(Collected data)
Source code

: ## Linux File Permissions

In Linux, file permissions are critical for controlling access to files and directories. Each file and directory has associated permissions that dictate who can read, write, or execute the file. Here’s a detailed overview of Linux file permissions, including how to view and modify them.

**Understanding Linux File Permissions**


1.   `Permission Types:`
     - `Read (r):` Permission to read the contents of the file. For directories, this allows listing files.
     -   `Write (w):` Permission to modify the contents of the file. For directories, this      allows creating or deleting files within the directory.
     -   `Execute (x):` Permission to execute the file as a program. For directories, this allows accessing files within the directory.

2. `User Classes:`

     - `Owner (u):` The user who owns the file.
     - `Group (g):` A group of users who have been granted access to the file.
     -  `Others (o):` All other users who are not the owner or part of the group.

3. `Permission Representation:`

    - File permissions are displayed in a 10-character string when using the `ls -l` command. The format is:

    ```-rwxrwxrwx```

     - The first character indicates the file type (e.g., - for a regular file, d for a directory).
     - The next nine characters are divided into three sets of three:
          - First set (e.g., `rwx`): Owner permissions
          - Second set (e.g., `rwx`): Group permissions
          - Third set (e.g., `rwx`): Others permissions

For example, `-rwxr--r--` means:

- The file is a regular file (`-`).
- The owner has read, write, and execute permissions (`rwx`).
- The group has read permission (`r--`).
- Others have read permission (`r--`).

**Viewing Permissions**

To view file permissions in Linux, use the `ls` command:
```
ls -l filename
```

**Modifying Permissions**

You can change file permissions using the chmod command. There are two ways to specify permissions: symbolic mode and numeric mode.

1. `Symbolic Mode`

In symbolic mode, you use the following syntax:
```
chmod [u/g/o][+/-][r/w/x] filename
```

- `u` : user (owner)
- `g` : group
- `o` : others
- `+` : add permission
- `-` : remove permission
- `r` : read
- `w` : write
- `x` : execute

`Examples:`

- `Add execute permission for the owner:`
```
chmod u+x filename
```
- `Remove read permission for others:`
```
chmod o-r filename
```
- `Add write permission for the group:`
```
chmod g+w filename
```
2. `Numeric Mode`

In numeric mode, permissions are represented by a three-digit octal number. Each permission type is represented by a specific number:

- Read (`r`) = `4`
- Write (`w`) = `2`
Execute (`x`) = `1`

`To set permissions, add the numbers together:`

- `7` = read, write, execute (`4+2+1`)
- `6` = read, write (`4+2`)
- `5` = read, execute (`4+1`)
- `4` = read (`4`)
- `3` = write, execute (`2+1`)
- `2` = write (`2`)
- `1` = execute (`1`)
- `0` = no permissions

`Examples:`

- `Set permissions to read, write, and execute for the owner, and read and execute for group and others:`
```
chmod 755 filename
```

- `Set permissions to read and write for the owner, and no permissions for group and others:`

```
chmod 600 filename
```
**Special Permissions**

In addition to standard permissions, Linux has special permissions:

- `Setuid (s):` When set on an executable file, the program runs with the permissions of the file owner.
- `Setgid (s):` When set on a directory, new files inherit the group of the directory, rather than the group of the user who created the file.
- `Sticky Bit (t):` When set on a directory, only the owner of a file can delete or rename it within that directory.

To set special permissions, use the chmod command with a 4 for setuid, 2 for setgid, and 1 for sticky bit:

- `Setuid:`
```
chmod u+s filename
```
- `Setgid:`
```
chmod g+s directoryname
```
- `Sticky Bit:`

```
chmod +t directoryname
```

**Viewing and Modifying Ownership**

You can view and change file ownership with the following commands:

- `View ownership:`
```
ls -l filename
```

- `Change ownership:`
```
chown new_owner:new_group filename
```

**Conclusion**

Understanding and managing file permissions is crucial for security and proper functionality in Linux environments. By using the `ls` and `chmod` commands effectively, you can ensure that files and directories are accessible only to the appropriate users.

_EXERCISE GOAL_:
Using the data above, return every line that contains the string "filename".

_ANSWER AREA_:
ls -l filename
chmod [u/g/o][+/-][r/w/x] filename
chmod u+x filename
chmod o-r filename
chmod g+w filename
chmod 755 filename
chmod 600 filename
chmod u+s filename
ls -l filename
chown new_owner:new_group filename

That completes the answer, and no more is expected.